Required work:
Verbatim, and with nothing else, reproduce the data below from its first line through the line containing "In order to".

Data excerpts:
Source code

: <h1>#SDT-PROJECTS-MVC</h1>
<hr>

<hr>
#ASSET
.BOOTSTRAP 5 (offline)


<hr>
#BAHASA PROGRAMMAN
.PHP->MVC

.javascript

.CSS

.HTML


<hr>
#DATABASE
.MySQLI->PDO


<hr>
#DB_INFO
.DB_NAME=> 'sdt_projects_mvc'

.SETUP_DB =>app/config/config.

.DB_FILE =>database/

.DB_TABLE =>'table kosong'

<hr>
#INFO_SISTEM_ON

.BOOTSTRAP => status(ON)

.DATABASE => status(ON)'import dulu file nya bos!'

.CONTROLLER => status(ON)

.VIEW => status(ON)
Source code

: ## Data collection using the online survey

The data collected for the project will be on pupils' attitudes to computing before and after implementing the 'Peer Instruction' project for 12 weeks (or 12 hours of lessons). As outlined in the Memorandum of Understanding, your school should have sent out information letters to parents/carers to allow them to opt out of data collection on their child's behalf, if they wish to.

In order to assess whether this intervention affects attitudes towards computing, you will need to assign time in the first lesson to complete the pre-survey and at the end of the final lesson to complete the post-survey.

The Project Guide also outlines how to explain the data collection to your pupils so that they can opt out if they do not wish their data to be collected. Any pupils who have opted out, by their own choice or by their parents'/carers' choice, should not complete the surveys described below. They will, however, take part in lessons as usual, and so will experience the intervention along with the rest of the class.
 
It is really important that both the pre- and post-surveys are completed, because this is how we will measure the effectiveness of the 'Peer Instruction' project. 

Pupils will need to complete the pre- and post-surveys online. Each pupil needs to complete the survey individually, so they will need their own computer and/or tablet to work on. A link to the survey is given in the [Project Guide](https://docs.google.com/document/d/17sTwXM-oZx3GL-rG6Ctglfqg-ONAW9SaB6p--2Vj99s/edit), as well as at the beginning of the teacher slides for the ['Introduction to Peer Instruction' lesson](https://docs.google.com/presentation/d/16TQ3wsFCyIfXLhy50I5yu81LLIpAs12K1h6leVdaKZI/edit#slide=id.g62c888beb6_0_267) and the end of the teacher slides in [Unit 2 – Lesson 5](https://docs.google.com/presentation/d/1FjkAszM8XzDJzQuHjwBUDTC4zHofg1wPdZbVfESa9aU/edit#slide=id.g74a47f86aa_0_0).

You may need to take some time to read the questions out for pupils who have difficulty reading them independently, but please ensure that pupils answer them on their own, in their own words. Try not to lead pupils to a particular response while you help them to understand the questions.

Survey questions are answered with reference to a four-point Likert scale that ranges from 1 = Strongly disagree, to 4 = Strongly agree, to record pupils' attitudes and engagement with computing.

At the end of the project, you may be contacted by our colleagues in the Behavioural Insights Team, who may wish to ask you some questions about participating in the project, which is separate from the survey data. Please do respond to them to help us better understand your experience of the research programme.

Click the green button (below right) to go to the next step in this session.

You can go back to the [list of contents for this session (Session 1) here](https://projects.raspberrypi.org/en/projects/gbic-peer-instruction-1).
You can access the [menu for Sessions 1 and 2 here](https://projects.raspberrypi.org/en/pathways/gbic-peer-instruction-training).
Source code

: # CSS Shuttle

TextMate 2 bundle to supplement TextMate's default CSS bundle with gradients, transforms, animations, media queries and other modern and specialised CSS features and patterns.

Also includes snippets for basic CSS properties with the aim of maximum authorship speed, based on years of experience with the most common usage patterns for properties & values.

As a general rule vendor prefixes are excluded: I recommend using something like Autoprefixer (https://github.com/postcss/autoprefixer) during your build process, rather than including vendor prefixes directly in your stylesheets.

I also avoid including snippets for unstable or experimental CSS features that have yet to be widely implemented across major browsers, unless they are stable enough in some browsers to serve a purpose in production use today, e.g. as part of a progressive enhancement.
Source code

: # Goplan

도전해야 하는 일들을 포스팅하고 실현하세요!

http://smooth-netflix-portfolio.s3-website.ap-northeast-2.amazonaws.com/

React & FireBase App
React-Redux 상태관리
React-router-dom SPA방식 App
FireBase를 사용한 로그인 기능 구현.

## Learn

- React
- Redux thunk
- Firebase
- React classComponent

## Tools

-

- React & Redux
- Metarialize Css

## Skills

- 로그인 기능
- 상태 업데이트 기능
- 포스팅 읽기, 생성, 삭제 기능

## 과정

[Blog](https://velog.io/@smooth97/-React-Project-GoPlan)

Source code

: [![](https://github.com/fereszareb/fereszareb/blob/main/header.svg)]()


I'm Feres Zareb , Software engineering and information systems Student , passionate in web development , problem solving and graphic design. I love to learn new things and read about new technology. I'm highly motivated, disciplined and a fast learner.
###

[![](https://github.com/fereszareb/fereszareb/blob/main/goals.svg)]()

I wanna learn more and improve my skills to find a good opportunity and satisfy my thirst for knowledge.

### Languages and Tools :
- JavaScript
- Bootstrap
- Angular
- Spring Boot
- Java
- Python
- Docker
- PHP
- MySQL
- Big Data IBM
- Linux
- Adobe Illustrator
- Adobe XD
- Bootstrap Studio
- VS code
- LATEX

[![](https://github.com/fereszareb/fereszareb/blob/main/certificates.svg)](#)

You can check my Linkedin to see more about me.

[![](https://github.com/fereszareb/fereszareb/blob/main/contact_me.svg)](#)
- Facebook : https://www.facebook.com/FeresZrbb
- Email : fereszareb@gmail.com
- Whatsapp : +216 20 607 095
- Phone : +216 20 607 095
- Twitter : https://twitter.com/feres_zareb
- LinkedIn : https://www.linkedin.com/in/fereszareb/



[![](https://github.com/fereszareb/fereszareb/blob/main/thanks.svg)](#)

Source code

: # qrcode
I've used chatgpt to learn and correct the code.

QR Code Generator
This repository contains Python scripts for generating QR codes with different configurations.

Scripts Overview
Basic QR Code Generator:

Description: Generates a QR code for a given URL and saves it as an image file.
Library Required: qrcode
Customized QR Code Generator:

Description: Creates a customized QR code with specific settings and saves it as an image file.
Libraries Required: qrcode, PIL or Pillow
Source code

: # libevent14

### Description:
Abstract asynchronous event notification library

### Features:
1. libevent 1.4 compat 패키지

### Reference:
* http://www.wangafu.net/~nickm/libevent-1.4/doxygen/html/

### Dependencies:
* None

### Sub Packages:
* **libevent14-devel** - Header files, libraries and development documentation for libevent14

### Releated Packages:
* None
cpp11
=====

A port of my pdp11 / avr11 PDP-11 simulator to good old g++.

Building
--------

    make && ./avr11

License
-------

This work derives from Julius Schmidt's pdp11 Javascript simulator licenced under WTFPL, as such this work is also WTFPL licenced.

Response to this exercise:
Source code

: <h1>#SDT-PROJECTS-MVC</h1>
<hr>

<hr>
#ASSET
.BOOTSTRAP 5 (offline)


<hr>
#BAHASA PROGRAMMAN
.PHP->MVC

.javascript

.CSS

.HTML


<hr>
#DATABASE
.MySQLI->PDO


<hr>
#DB_INFO
.DB_NAME=> 'sdt_projects_mvc'

.SETUP_DB =>app/config/config.

.DB_FILE =>database/

.DB_TABLE =>'table kosong'

<hr>
#INFO_SISTEM_ON

.BOOTSTRAP => status(ON)

.DATABASE => status(ON)'import dulu file nya bos!'

.CONTROLLER => status(ON)

.VIEW => status(ON)
Source code

: ## Data collection using the online survey

The data collected for the project will be on pupils' attitudes to computing before and after implementing the 'Peer Instruction' project for 12 weeks (or 12 hours of lessons). As outlined in the Memorandum of Understanding, your school should have sent out information letters to parents/carers to allow them to opt out of data collection on their child's behalf, if they wish to.

In order to assess whether this intervention affects attitudes towards computing, you will need to assign time in the first lesson to complete the pre-survey and at the end of the final lesson to complete the post-survey.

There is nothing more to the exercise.